Los Angeles, California - A planet 100 light-years away that resembles a young Jupiter has been discovered by an international team of astronomers that includes six UCLA scientists.
The discovery is reported August 13 in the online edition of the journal Science.
The planet, called 51 Eridani b, is only 20 million years old — a mere infant by astronomy standards. (Jupiter, the sun and Earth are all about 4.5 billion years old.) It is the first planet detected by the Gemini Planet Imager, or GPI, which was designed to discover and analyze faint, young planets orbiting bright, nearby stars.
The vast majority of solar systems that have been discovered are very different from our own, with massive planets close to their stars, said co-author James Larkin, a UCLA professor of physics and astronomy.
“Previous search methods couldn’t find systems like our own, with small, rocky worlds close to their star and large, gas giants at large distances like Jupiter and Saturn,” Larkin said. “The search for large planets at large separations from their star is exactly the goal of GPI. These solar systems are likely much more similar to our own. GPI will reveal to us how common our solar system architecture truly is.”
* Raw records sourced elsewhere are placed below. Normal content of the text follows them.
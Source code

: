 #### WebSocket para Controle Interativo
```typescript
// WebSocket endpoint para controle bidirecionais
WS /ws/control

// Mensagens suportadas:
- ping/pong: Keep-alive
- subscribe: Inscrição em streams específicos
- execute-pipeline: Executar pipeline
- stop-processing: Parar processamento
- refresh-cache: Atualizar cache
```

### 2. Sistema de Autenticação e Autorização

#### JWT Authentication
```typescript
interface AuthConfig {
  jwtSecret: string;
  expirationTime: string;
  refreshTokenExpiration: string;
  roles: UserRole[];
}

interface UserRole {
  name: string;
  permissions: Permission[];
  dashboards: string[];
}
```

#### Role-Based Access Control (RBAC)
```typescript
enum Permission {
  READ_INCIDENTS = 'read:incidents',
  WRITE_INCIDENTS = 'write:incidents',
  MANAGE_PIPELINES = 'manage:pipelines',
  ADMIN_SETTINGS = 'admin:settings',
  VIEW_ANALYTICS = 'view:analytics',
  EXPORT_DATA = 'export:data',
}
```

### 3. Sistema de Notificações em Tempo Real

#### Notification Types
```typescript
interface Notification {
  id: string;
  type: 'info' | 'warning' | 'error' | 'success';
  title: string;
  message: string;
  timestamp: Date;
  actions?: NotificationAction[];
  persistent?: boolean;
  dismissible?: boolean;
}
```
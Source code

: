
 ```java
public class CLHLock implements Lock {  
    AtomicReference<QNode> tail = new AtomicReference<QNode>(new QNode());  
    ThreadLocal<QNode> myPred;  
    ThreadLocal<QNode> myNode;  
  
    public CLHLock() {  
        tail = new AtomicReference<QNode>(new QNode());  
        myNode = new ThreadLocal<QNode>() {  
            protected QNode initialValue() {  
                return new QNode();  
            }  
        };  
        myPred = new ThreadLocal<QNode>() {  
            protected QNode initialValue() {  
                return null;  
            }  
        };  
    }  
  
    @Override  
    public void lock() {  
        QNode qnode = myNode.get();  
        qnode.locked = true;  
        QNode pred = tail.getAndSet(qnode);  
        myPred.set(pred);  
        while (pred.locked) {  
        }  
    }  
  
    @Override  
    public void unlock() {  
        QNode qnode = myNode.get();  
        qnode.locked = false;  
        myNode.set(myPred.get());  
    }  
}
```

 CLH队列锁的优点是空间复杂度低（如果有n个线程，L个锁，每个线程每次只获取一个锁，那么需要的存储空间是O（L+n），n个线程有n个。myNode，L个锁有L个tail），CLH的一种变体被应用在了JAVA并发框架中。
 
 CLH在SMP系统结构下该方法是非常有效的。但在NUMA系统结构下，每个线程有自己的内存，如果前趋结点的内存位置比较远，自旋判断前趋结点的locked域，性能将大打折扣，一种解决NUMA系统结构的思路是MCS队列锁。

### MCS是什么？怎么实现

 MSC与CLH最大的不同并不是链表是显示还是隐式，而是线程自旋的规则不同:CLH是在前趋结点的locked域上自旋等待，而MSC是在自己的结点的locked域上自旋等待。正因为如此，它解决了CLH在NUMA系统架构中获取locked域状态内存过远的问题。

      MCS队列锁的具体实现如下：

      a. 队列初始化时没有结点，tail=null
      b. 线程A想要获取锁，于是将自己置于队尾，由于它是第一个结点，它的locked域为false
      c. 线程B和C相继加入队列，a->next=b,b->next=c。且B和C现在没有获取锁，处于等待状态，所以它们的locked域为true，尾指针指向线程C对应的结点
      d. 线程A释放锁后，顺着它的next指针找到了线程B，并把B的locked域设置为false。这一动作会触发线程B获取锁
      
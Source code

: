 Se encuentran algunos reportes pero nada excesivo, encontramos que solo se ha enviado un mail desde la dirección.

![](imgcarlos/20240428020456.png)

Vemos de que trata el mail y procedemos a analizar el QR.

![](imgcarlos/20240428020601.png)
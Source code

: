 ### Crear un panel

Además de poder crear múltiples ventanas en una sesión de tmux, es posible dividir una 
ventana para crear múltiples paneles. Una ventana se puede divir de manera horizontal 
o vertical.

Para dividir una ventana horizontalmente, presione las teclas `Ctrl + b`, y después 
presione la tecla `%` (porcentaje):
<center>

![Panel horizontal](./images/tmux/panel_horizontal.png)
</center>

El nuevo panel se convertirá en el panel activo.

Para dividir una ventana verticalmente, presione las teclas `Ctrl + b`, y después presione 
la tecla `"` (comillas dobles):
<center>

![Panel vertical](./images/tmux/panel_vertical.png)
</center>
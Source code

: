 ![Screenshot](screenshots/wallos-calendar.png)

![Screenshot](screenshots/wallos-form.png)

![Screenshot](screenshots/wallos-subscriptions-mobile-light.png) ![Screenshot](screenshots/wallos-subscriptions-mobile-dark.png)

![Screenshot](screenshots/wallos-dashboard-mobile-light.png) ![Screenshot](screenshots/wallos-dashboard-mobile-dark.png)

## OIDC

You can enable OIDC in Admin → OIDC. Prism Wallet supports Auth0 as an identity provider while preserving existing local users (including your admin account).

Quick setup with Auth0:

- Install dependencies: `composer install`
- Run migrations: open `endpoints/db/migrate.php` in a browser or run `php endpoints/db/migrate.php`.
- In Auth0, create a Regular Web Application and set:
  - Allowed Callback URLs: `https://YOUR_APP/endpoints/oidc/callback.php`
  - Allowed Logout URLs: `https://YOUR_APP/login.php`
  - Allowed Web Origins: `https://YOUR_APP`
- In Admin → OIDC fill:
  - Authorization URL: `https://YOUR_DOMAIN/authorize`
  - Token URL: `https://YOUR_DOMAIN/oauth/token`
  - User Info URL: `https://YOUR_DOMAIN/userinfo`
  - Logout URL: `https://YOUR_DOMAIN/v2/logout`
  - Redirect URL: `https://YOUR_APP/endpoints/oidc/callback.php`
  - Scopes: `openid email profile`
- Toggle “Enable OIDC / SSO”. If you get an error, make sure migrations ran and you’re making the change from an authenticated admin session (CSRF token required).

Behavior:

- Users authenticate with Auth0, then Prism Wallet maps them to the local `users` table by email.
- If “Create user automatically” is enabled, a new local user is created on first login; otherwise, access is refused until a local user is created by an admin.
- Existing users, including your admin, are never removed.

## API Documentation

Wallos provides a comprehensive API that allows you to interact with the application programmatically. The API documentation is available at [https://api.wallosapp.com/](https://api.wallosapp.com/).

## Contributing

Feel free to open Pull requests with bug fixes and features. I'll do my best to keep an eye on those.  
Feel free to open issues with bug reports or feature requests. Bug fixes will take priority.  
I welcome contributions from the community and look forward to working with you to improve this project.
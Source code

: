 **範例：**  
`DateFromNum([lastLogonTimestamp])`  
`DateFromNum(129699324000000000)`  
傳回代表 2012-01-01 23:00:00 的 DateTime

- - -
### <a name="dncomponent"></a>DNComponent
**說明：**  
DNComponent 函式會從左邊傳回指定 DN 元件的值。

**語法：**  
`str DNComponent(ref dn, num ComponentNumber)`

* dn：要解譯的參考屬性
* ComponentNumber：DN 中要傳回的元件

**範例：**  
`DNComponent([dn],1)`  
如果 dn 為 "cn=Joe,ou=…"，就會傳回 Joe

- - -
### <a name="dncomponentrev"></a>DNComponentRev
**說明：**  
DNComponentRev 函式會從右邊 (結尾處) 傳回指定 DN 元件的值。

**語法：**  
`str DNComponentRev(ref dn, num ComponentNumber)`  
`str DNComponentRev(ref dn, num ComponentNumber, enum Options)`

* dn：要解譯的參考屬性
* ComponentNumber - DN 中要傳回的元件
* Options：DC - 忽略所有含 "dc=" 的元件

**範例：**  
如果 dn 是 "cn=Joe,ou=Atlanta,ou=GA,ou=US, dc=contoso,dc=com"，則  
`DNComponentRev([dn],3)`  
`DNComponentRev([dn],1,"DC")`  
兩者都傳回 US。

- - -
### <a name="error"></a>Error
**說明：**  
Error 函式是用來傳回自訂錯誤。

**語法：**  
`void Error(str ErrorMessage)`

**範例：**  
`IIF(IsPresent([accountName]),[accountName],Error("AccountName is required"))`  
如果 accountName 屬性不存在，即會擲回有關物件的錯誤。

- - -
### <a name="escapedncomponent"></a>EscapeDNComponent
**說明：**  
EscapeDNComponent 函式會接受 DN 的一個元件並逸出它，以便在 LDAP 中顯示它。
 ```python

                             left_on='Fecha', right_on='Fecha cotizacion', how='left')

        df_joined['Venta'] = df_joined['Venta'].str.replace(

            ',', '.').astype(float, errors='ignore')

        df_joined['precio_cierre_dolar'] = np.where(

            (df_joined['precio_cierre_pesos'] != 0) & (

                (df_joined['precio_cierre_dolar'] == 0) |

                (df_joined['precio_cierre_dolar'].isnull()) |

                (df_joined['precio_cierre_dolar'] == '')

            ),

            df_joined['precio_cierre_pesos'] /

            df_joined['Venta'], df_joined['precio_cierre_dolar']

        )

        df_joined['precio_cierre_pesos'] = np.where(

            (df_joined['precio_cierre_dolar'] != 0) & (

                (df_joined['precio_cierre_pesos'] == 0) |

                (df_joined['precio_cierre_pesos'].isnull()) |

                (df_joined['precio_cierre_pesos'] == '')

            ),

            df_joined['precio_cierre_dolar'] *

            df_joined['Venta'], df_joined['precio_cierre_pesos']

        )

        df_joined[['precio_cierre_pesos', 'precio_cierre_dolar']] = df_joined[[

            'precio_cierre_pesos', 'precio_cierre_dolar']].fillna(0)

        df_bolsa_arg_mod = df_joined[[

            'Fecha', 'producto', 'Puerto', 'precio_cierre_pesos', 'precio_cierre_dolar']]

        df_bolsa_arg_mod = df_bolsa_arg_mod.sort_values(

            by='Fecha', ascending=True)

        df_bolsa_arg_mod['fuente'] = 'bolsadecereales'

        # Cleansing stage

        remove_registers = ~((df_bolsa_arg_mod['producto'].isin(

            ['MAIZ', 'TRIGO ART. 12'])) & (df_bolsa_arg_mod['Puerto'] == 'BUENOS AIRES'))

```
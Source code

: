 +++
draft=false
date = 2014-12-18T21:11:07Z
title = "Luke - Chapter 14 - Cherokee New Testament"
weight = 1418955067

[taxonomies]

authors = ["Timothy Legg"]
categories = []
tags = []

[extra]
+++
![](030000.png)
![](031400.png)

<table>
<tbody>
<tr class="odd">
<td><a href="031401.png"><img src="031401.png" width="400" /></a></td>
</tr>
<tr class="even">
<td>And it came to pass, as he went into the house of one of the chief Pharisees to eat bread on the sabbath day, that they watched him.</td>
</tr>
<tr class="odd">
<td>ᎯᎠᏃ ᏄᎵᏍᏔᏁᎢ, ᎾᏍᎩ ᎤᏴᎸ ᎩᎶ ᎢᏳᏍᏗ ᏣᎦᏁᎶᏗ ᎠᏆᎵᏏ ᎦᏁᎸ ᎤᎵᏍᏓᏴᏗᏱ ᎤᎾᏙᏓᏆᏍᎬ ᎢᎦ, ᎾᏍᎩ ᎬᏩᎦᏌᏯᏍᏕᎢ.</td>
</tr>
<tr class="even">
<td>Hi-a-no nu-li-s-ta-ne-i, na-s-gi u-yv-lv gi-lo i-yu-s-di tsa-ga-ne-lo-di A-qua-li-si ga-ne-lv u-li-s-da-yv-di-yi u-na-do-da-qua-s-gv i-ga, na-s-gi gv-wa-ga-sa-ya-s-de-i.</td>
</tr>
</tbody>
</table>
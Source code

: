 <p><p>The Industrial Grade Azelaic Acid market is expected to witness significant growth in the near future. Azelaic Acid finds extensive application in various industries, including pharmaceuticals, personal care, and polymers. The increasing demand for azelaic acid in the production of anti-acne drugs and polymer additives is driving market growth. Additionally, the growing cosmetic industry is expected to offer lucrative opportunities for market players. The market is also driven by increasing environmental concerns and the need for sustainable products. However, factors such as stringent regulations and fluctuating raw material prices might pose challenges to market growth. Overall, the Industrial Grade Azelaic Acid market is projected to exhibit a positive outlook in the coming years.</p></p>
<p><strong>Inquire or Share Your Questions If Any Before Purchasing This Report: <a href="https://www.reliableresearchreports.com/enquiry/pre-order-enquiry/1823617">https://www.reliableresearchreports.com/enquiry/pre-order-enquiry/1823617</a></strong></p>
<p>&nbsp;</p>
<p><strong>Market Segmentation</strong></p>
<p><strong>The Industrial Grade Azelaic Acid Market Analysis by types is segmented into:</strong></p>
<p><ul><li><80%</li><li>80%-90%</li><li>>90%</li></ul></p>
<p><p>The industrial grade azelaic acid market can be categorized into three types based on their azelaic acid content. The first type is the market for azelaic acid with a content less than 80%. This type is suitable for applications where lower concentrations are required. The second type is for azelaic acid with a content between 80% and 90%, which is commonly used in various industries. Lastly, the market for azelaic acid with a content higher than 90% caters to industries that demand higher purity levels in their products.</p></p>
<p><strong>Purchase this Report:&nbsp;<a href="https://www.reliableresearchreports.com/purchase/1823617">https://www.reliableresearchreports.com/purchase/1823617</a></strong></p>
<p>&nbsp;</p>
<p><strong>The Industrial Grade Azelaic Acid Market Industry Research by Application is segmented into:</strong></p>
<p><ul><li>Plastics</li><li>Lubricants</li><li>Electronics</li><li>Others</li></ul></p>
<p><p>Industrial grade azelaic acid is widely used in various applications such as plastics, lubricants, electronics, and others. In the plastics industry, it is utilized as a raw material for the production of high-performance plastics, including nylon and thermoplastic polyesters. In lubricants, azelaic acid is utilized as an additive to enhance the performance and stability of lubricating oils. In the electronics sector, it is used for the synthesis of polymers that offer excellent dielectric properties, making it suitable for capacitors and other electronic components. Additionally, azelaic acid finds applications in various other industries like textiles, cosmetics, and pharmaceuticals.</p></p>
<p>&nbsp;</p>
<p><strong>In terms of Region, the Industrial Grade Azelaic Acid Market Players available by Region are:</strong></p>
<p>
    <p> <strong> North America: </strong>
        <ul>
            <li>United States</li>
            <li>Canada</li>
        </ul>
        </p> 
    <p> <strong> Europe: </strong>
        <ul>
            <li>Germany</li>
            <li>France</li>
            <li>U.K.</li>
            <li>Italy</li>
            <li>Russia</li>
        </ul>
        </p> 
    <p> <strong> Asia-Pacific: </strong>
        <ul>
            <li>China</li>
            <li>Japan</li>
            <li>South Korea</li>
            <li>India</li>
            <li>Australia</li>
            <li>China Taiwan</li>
Larkin and colleagues at UCLA’s Infrared Laboratory for Astrophysics developed and built GPI’s highly advanced spectrometer, which enabled the instrument to detect the presence of methane on 51 Eridani b. It revealed that the planet has the strongest concentration of methane ever detected on a planet outside the Milky Way — as well as the presence of water — which indicates that it’s similar to planets in our solar system and should yield additional clues about how the planet formed.
The spectrograph produces 18 images at different wavelengths of light, which enables GPI to reject light from nearby stars, which can be up to 10 million times brighter than the planets being studied. The light from 51 Eridani b is very faint; its nearest star is 3 million times brighter.
Michael Fitzgerald, UCLA associate professor of physics and astronomy, is a co-author of the Science paper and a lead co-investigator of GPI’s survey team. Other UCLA co-authors are Benjamin Zuckerman, a professor of physics and astronomy; and graduate students Thomas Esposito, Li-Wei Hung and Pauline Arriaga.
The project’s lead investigator is Bruce Macintosh, who received his doctorate from UCLA in 1995, working in the infrared laboratory, and who is now a professor of physics at Stanford University’s Kavli Institute.
“Many of the exoplanets astronomers have imaged before have atmospheres that look like very cool stars,” Macintosh said. “This one looks like a planet.”
(An exoplanet is a planet outside our solar system.)
GPI was installed on the 8-meter Gemini South Telescope in Chile in 2013, and its science operation began in 2014. The GPI team has studied almost 100 stars already.
The newly discovered planet orbits a little farther from its parent star than Saturn does from the sun. It is roughly twice the mass of Jupiter. Until now, the gas giant planets that have been directly detected have been much larger — five to 13 times Jupiter’s mass, Fitzgerald said.
The scientists reported that 51 Eridani b has a temperature of 800 degrees Fahrenheit, hot enough to melt lead, but still rather cold compared with other gas giants, which reach temperatures above 1,000 degrees. Previous Jupiter-like exoplanets have shown only faint traces of methane, far different from the heavy methane atmospheres of the gas giants in our solar system.
“This is exactly the kind of planet we envisioned discovering when we designed GPI,” said James Graham, a UC Berkeley professor and GPI’s project scientist.
GPI will provide new insights about how solar systems form. Astronomers believe that the gas giants in our solar system formed by building up a large core over a few million years and then pulling in a huge amount of hydrogen and other gasses to form an atmosphere. But the Jupiter-like exoplanets that have been discovered so far are much hotter than models have predicted, hinting that they could have formed much faster as material collapses quickly to make a very hot planet. The core-buildup process can also form rocky planets like the Earth, while the process of fast-collapsing materials might make only giant gas planets, the researchers said. 51 Eridani b is young enough to reveal clues about how it was created.
“This planet really could have formed the same way Jupiter did; the whole solar system could be a lot like ours,” Macintosh said.
There are hundreds of planets a little bigger than Earth, but so far no way to know if they are “super-Earths,” or micro-sized gas and ice planets like Neptune, or something different altogether, he said.